When our son, Steve, was four years old, Ken used gel to spike his hair on top. Come on, those of you who were around in the late 80s/early 90s know what I’m talking about! That was “the” style. Steve would beg me to do his hair “sharp” AND then make all of us touch his hair. We’d touch it and say, “Ouch, that’s sharp!” He was so proud of the sharpness of his hair!
The Bible talks about sharpening in a much different way. Proverbs 27:17 says:
“As iron sharpens iron, so one person sharpens another.”
- Proverbs 27:17
How often have you heard that verse and thought to yourself, “Yes, we need each other” without really meditating on what it truly means?
Let’s dig deeper! The idea of “iron sharpening iron” implies there are at least two pieces of iron. Because iron is sharpened through heat and friction, it would be impossible for one tool to become sharper without the presence of the other. As it rubs against another, the piece of iron is reshaped into something beautiful and better than before.

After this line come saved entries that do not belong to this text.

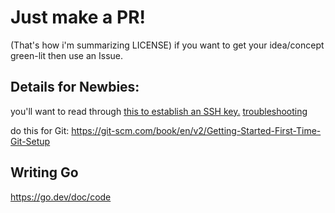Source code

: # Just make a PR! 
(That's how i'm summarizing LICENSE)
if you want to get your idea/concept green-lit then use an Issue. 

## Details for Newbies:
you'll want to read through [this to establish an SSH key.](https://docs.github.com/en/authentication/connecting-to-github-with-ssh/generating-a-new-ssh-key-and-adding-it-to-the-ssh-agent)
[troubleshooting](https://docs.github.com/en/authentication/troubleshooting-ssh/error-permission-denied-publickey)

 do this for Git: https://git-scm.com/book/en/v2/Getting-Started-First-Time-Git-Setup

 ## Writing Go
 https://go.dev/doc/code 
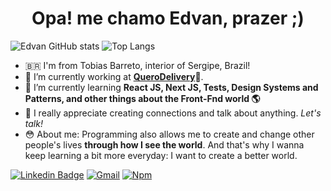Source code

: <h1 align="center">Opa! me chamo Edvan, prazer ;)</h1>

![Edvan GitHub stats](https://github-readme-stats-edvansts.vercel.app/api?username=edvansts&theme=tokyonight&show_icons=true&count_private=true&hide=prs)
![Top Langs](https://github-readme-stats-edvansts.vercel.app/api/top-langs/?username=edvansts&layout=compact&theme=tokyonight)

- 🇧🇷  I'm from Tobias Barreto, interior of Sergipe, Brazil!
- 🔭  I’m currently working at <b>[QueroDelivery](https://querodelivery.com)</b>💜.
- 🌱  I’m currently learning <b>React JS, Next JS, Tests, Design Systems and Patterns, and other things about the Front-Fnd world 🌎</b>
- 💬  I really appreciate creating connections and talk about anything. <i>Let's talk!</i>
- 😳 About me: Programming also allows me to create and change other people's lives <b>through how I see the world</b>. And that's why I wanna keep learning a bit more everyday: I want to create a better world. 

[![Linkedin Badge](https://img.shields.io/badge/-Edvan_de_Matos-blue?style=flat-square&logo=Linkedin&logoColor=white&link=https://www.linkedin.com/in/matos-edvan/)](https://www.linkedin.com/in/matos-edvan/) 
[![Gmail](https://img.shields.io/badge/Gmail-D14836?style=flat-square&logo=gmail&logoColor=white)](mailto:edvan.stt02@gmail.com)
[![Npm](https://img.shields.io/badge/Npm-D14836?style=square&logo=npm&logoColor=red)](https://www.npmjs.com/org/matoss)
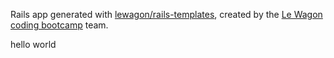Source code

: Rails app generated with [lewagon/rails-templates](https://github.com/lewagon/rails-templates), created by the [Le Wagon coding bootcamp](https://www.lewagon.com) team.

hello world
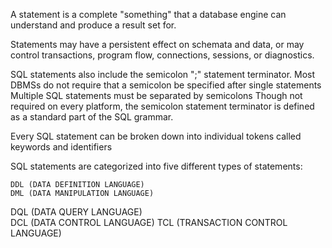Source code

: A statement is a complete "something" that a database engine can understand and produce a result set for.

Statements may have a persistent effect on schemata and data, or may control transactions, program flow, connections, sessions, or diagnostics.

SQL statements also include the semicolon ";" statement terminator.
Most DBMSs do not require that a semicolon be specified after single statements
Multiple SQL statements must be separated by semicolons
Though not required on every platform, the semicolon statement terminator is defined as a standard part of the SQL grammar.





Every SQL statement can be broken down into individual tokens called keywords and identifiers

SQL statements are categorized into five different types of statements:

	DDL (DATA DEFINITION LANGUAGE)
	DML (DATA MANIPULATION LANGUAGE)
  DQL (DATA QUERY LANGUAGE)  
  DCL (DATA CONTROL LANGUAGE)
  TCL (TRANSACTION CONTROL LANGUAGE)
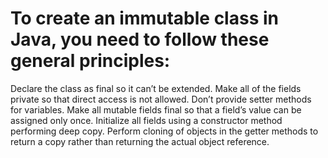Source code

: # To create an immutable class in Java, you need to follow these general principles:

Declare the class as final so it can’t be extended.
Make all of the fields private so that direct access is not allowed.
Don’t provide setter methods for variables.
Make all mutable fields final so that a field’s value can be assigned only once.
Initialize all fields using a constructor method performing deep copy.
Perform cloning of objects in the getter methods to return a copy rather than returning the actual object reference.
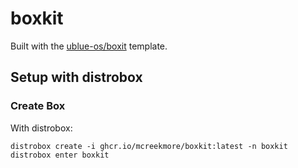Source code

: # boxkit

Built with the [ublue-os/boxit](https://github.com/ublue-os/boxkit) template.

## Setup with distrobox

### Create Box

With distrobox:

    distrobox create -i ghcr.io/mcreekmore/boxkit:latest -n boxkit
    distrobox enter boxkit
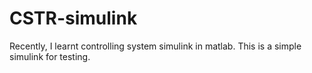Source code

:# CSTR-simulink
Recently, I learnt controlling system simulink in matlab. This is a simple simulink for testing.

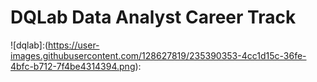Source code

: # DQLab Data Analyst Career Track
![dqlab]:(https://user-images.githubusercontent.com/128627819/235390353-4cc1d15c-36fe-4bfc-b712-7f4be4314394.png):
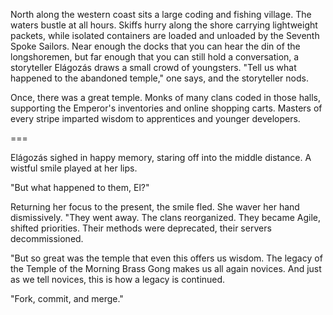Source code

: North along the western coast sits a large coding and fishing village.
The waters bustle at all hours.
Skiffs hurry along the shore carrying lightweight packets,
 while isolated containers are loaded and unloaded by the Seventh Spoke Sailors.
Near enough the docks that you can hear the din of the longshoremen,
 but far enough that you can still hold a conversation,
 a storyteller Elágozás draws a small crowd of youngsters.
"Tell us what happened to the abandoned temple," one says, and the storyteller nods.

Once, there was a great temple.
Monks of many clans coded in those halls,
  supporting the Emperor's inventories and online shopping carts.
Masters of every stripe imparted wisdom to apprentices and younger developers.


===

Elágozás sighed in happy memory, staring off into the middle distance.
A wistful smile played at her lips.

"But what happened to them, El?"

Returning her focus to the present, the smile fled.
She waver her hand dismissively.
"They went away.
 The clans reorganized.
 They became Agile, shifted priorities.
 Their methods were deprecated, their servers decommissioned.

"But so great was the temple that even this offers us wisdom.
 The legacy of the Temple of the Morning Brass Gong makes us all again novices.
 And just as we tell novices, this is how a legacy is continued.
 
"Fork, commit, and merge."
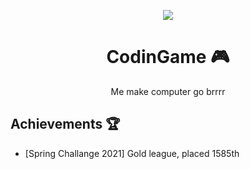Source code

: 
<p align="center">
  <img align="center" src="https://upload.wikimedia.org/wikipedia/en/thumb/8/8f/CodinGame_logo.svg/700px-CodinGame_logo.svg.png" />
 </p>

<h1 align="center">CodinGame 🎮</h1>
<p align="center">Me make computer go brrrr<p>

## Achievements 🏆
* [Spring Challange 2021] 
  Gold league, placed 1585th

So, first of all, this Proverb illustrates how important it is to be in a community of believers. We need one another to be sharpened.
Secondly, sharpening has a purpose, but it also can be painful. It’s the friction that results in a purer, sharper, refined character. A stronger, more loving person. A truer reflection of Jesus.
Through allowing someone to speak into our lives, we are shaped and changed for the better.
I desire to be my best “me”! Do you? It doesn’t happen without sharpening. Who in your life is the person that has your back and yet holds you accountable? Who helps you develop and grow? An iron sharpening friend is a gift from God.
I’ve consistently had more than one person in my life, and Ken and I at least one couple in our marriage, for the last forty-four years. There are a few things that are vital for choosing the person who will sharpen you.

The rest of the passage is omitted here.